2017 Year in ReviewMore in this series
News in 2017 was relentless.
Texas lawmakers met for an explosive legislative session that nearly ended in blows. The governor called an ambitious special session, a hurricane ravaged the coast and scandals rocked the state's members of Congress.
The Texas Tribune was there to cover it all. Here are some of our most-read stories from the year that didn't stop:
U.S. Rep. Joe Barton apologizes for graphic online photo (Nov. 22): The longest-serving member of Congress from Texas found himself apologizing the day before Thanksgiving because of a graphic nude photo of him that circulated online. Barton, R-Ennis, originally sent the photo to a woman he was having a relationship with. The congressman said the relationship was with an adult — and was consensual — but he was sorry he "did not use better judgment." Questions remain about whether Barton was the victim of a new Texas law banning revenge porn. A little more than a week after the photo surfaced, Barton announced his retirement. In the 2018 GOP primary to replace him, Tarrant County Tax Assessor-Collector Ron Wright is the early favorite.
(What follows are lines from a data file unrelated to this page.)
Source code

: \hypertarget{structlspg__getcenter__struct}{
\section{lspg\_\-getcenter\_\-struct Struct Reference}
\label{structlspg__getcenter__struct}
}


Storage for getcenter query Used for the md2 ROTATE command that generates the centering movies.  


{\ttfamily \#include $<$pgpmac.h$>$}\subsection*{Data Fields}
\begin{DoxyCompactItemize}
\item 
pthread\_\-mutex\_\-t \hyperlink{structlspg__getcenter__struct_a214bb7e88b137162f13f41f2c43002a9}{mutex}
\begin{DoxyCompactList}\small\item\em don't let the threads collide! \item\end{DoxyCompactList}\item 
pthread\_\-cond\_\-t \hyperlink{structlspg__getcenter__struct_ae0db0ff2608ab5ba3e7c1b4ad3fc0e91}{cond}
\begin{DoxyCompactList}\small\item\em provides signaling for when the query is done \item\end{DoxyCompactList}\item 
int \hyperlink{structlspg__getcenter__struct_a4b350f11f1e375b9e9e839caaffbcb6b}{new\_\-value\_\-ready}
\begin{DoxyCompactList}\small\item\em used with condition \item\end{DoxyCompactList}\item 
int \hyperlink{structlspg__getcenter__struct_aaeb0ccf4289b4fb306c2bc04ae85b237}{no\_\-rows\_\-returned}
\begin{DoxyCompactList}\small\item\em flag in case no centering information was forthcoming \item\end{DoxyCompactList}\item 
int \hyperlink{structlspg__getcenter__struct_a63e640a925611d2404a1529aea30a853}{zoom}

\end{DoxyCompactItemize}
With proposal to penalize men for masturbating, legislator aims to shake up health debate (March 12): State Rep. Jessica Farrar, D-Houston, filed a satirical bill during this year's legislative session that would fine men $100 for masturbating. The bill also would have made it more difficult to get a Viagra prescription. With the legislation, Farrar was taking aim at several anti-abortion bills. News of her legislation went viral and attracted international attention. But at the Capitol, the bill made no progress.
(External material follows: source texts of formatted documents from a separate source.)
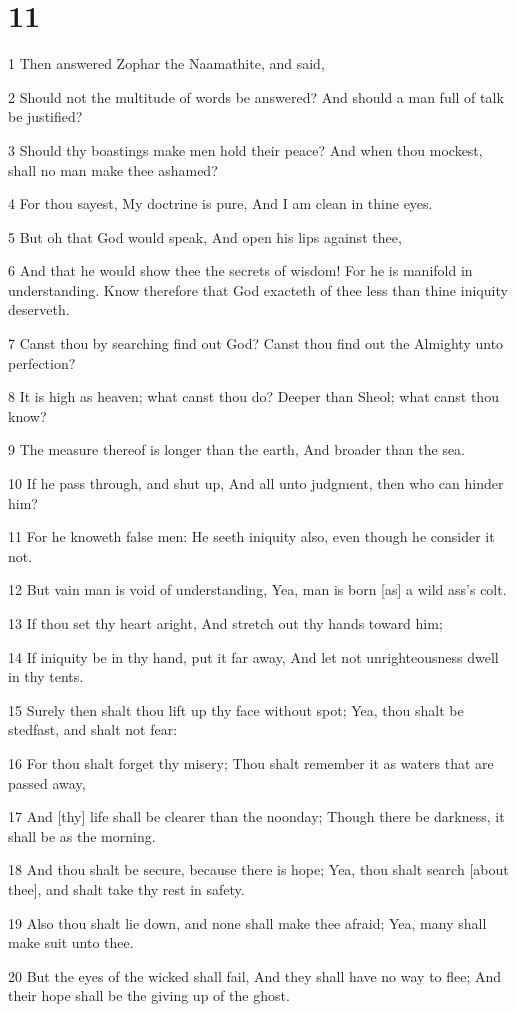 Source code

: \chapter{11}

\par 1 Then answered Zophar the Naamathite, and said,
\par 2 Should not the multitude of words be answered? And should a man full of talk be justified?
\par 3 Should thy boastings make men hold their peace? And when thou mockest, shall no man make thee ashamed?
\par 4 For thou sayest, My doctrine is pure, And I am clean in thine eyes.
\par 5 But oh that God would speak, And open his lips against thee,
\par 6 And that he would show thee the secrets of wisdom! For he is manifold in understanding. Know therefore that God exacteth of thee less than thine iniquity deserveth.
\par 7 Canst thou by searching find out God? Canst thou find out the Almighty unto perfection?
\par 8 It is high as heaven; what canst thou do? Deeper than Sheol; what canst thou know?
\par 9 The measure thereof is longer than the earth, And broader than the sea.
\par 10 If he pass through, and shut up, And all unto judgment, then who can hinder him?
\par 11 For he knoweth false men: He seeth iniquity also, even though he consider it not.
\par 12 But vain man is void of understanding, Yea, man is born [as] a wild ass's colt.
\par 13 If thou set thy heart aright, And stretch out thy hands toward him;
\par 14 If iniquity be in thy hand, put it far away, And let not unrighteousness dwell in thy tents.
\par 15 Surely then shalt thou lift up thy face without spot; Yea, thou shalt be stedfast, and shalt not fear:
\par 16 For thou shalt forget thy misery; Thou shalt remember it as waters that are passed away,
\par 17 And [thy] life shall be clearer than the noonday; Though there be darkness, it shall be as the morning.
\par 18 And thou shalt be secure, because there is hope; Yea, thou shalt search [about thee], and shalt take thy rest in safety.
\par 19 Also thou shalt lie down, and none shall make thee afraid; Yea, many shall make suit unto thee.
\par 20 But the eyes of the wicked shall fail, And they shall have no way to flee; And their hope shall be the giving up of the ghost.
- How to get (and offer) help after Harvey (Aug. 28): Hurricane Harvey — a record-breaking storm that dumped 50 inches of rain in parts of Houston — left more than 80 dead. Thousands of other Texans were left with damaged property. With this article, the Tribune outlined ways readers could help Texans in need.
- New Texas law means Harvey victims have good reason to file claims by Friday (Aug. 28): After days of rain because of Hurricane Harvey, Texans in Houston were greeted by unwelcome news: A new law was about to go into effect that could lessen their payout from insurance companies. The measure would reduce the penalty insurance companies would face for late payments on claims that were taken to court. Critics called the law a money grab by the insurance industry, but proponents said it was needed to get rid of unnecessary lawsuits.
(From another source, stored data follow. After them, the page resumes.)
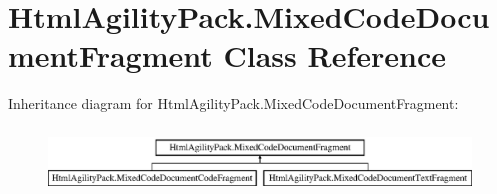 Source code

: \hypertarget{class_html_agility_pack_1_1_mixed_code_document_fragment}{}\section{Html\+Agility\+Pack.\+Mixed\+Code\+Document\+Fragment Class Reference}
\label{class_html_agility_pack_1_1_mixed_code_document_fragment}
Inheritance diagram for Html\+Agility\+Pack.\+Mixed\+Code\+Document\+Fragment\+:\begin{figure}[H]
\begin{center}
\leavevmode
\includegraphics[height=1.783440cm]{class_html_agility_pack_1_1_mixed_code_document_fragment}
\end{center}
\end{figure}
- When UT denied this valedictorian, she got it to change admissions rules (May 22): Madison Mau graduated the top of her high school class — but the University of Texas at Austin still denied her admission. UT-Austin automatically admits the top 7 percent of graduating high school classes in Texas, but because Mau was graduating in a class of 10 students, it was was mathematically impossible for her to be in the top 7 percent. So, she got UT to reverse the decision. But in the end, Mau decided to attend Texas A&M instead.
- Republican lawmaker: I called immigration authorities on Capitol protesters (May 29): On the last day of the legislative session, chaos erupted in the Texas House chamber. Protesters of Texas' ban on "sanctuary cities" disrupted the proceedings from the gallery and had to be escorted out by law enforcement officers. A Republican lawmaker bragged he had called U.S Immigration and Customs Enforcement officials on the protesters, and a tussle broke out between him and several Democratic lawmakers. The scuffle ended with threats of violence. The ban on "sanctuary cities" — Senate Bill 4 — passed earlier in the year and is currently held up in court.
- Bush daughter headlines Planned Parenthood fundraiser (Feb. 24): The news that Barbara Bush was the keynote speaker for a Planned Parenthood fundraiser was especially striking given that her father — former President George W. Bush — was firmly opposed to abortion. But it wasn't the first time the daughter had struck a different path than the president. Earlier in the year, Barbara Bush attended a fundraiser for then-Democratic presidential nominee Hillary Clinton.
- Citing religious refusal of adoption rule, California bans state travel to Texas (June 22): After Texas lawmakers passed a bill that allowed child welfare providers to refuse services to children or prospective parents on religious grounds, California's attorney general banned state-funded travel to Texas. A huge potential impact: college sports teams.
- Gov. Abbott demands Travis County reverse new "sanctuary" policy (Jan. 23): As the legislative session started, Gov. Greg Abbott took aim at Travis County's policy of reducing its cooperation with federal immigration authorities with deportations. He called on Travis County Sheriff Sally Hernandez to reverse the new policy and threatened to revoke state funding if she didn't.